DATA LISTING
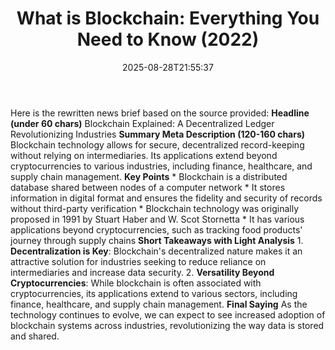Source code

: ﻿---
title: "What is Blockchain: Everything You Need to Know (2022)"
date: "2025-08-28T21:55:37"
category: "Markets"
summary: ""
slug: "what is blockchain everything you need to know 2022"
source_urls:
  - "https://techncruncher.blogspot.com/2022/04/what-is-blockchain-everything-you-need.html"
seo:
  title: "What is Blockchain: Everything You Need to Know (2022) | Hash n Hedge"
  description: ""
  keywords: ["news", "markets", "brief"]
---
Here is the rewritten news brief based on the source provided:  **Headline (under 60 chars)** Blockchain Explained: A Decentralized Ledger Revolutionizing Industries  **Summary Meta Description (120-160 chars)** Blockchain technology allows for secure, decentralized record-keeping without relying on intermediaries. Its applications extend beyond cryptocurrencies to various industries, including finance, healthcare, and supply chain management.  **Key Points**  * Blockchain is a distributed database shared between nodes of a computer network * It stores information in digital format and ensures the fidelity and security of records without third-party verification * Blockchain technology was originally proposed in 1991 by Stuart Haber and W. Scot Stornetta * It has various applications beyond cryptocurrencies, such as tracking food products' journey through supply chains  **Short Takeaways with Light Analysis**  1. **Decentralization is Key**: Blockchain's decentralized nature makes it an attractive solution for industries seeking to reduce reliance on intermediaries and increase data security. 2. **Versatility Beyond Cryptocurrencies**: While blockchain is often associated with cryptocurrencies, its applications extend to various sectors, including finance, healthcare, and supply chain management.  **Final Saying** As the technology continues to evolve, we can expect to see increased adoption of blockchain systems across industries, revolutionizing the way data is stored and shared. 
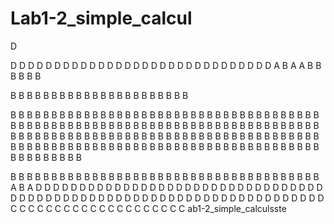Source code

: # Lab1-2_simple_calcul

















































D





D
D
D
D
D
D
D
D
D
D
D
D
D
D
D
D
D
D
D
D
D
D
D
D
D
D
D
D
D
D
A
B
A
A
B
B
B
B
B
B

B
B
B
B
B
B
B
B
B
B
B
B
B
B
B
B
B
B
B
B
B
B

B
B
B
B
B
B
B
B
B
B
B
B
B
B
B
B
B
B
B
B
B
B
B
B
B
B
B
B
B
B
B
B
B
B
B
B
B
B
B
B
B
B
B
B
B
B
B
B
B
B
B
B
B
B
B
B
B
B
B
B
B
B
B
B
B
B
B
B
B
B
B
B
B
B
B
B
B
B
B
B
B
B
B
B
B
B
B
B
B
B
B
B
B
B
B
B
B
B
B
B
B
B
B
B
B
B
B
B
B
B
B
B
B
B
B
B
B
B
B
B
B
B
B
B
B
B
B
B
B
B
B
B
B
B
B
B
B
B
B
B
B
B
B
B
B
B
B
B
B
B
B
B
B
B
B
B
B
B
B
B
B


B
B
B
B
B
B
B
B
B
B
B
B
B
B
B
B
B
B
B
B
B
B
B
B
B
B
B
B
B
B
B
B
B
B
B
B
B
B
A
B
A
D
D
D
D
D
D
D
D
D
D
D
D
D
D
D
D
D
D
D
D
D
D
D
D
D
D
D
D
D
D
D
D
D
D
D
D
D
D
D
D
D
D
D
D
D
D
D
D
D
D
D
D
D
D
D
D
D
D
D
D
D
D
D
D
D
D
D
D
D
C
C
C
C
C
C
C
C
C
C
C
C
C
C
C
C
C
C
C
C
ab1-2_simple_calculsste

WHAT NEEDS TO BE DONE
Repeat the material above exactly. Leave every picture out of it.

THE COMPLETED TASK
Source code

: ﻿---
title: "What is Blockchain: Everything You Need to Know (2022)"
date: "2025-08-28T21:55:37"
category: "Markets"
summary: ""
slug: "what is blockchain everything you need to know 2022"
source_urls:
  - "https://techncruncher.blogspot.com/2022/04/what-is-blockchain-everything-you-need.html"
seo:
  title: "What is Blockchain: Everything You Need to Know (2022) | Hash n Hedge"
  description: ""
  keywords: ["news", "markets", "brief"]
---
Here is the rewritten news brief based on the source provided:  **Headline (under 60 chars)** Blockchain Explained: A Decentralized Ledger Revolutionizing Industries  **Summary Meta Description (120-160 chars)** Blockchain technology allows for secure, decentralized record-keeping without relying on intermediaries. Its applications extend beyond cryptocurrencies to various industries, including finance, healthcare, and supply chain management.  **Key Points**  * Blockchain is a distributed database shared between nodes of a computer network * It stores information in digital format and ensures the fidelity and security of records without third-party verification * Blockchain technology was originally proposed in 1991 by Stuart Haber and W. Scot Stornetta * It has various applications beyond cryptocurrencies, such as tracking food products' journey through supply chains  **Short Takeaways with Light Analysis**  1. **Decentralization is Key**: Blockchain's decentralized nature makes it an attractive solution for industries seeking to reduce reliance on intermediaries and increase data security. 2. **Versatility Beyond Cryptocurrencies**: While blockchain is often associated with cryptocurrencies, its applications extend to various sectors, including finance, healthcare, and supply chain management.  **Final Saying** As the technology continues to evolve, we can expect to see increased adoption of blockchain systems across industries, revolutionizing the way data is stored and shared. 
Source code

: # Lab1-2_simple_calcul

















































D





D
D
D
D
D
D
D
D
D
D
D
D
D
D
D
D
D
D
D
D
D
D
D
D
D
D
D
D
D
D
A
B
A
A
B
B
B
B
B
B

B
B
B
B
B
B
B
B
B
B
B
B
B
B
B
B
B
B
B
B
B
B

B
B
B
B
B
B
B
B
B
B
B
B
B
B
B
B
B
B
B
B
B
B
B
B
B
B
B
B
B
B
B
B
B
B
B
B
B
B
B
B
B
B
B
B
B
B
B
B
B
B
B
B
B
B
B
B
B
B
B
B
B
B
B
B
B
B
B
B
B
B
B
B
B
B
B
B
B
B
B
B
B
B
B
B
B
B
B
B
B
B
B
B
B
B
B
B
B
B
B
B
B
B
B
B
B
B
B
B
B
B
B
B
B
B
B
B
B
B
B
B
B
B
B
B
B
B
B
B
B
B
B
B
B
B
B
B
B
B
B
B
B
B
B
B
B
B
B
B
B
B
B
B
B
B
B
B
B
B
B
B
B


B
B
B
B
B
B
B
B
B
B
B
B
B
B
B
B
B
B
B
B
B
B
B
B
B
B
B
B
B
B
B
B
B
B
B
B
B
B
A
B
A
D
D
D
D
D
D
D
D
D
D
D
D
D
D
D
D
D
D
D
D
D
D
D
D
D
D
D
D
D
D
D
D
D
D
D
D
D
D
D
D
D
D
D
D
D
D
D
D
D
D
D
D
D
D
D
D
D
D
D
D
D
D
D
D
D
D
D
D
D
C
C
C
C
C
C
C
C
C
C
C
C
C
C
C
C
C
C
C
C
ab1-2_simple_calculsste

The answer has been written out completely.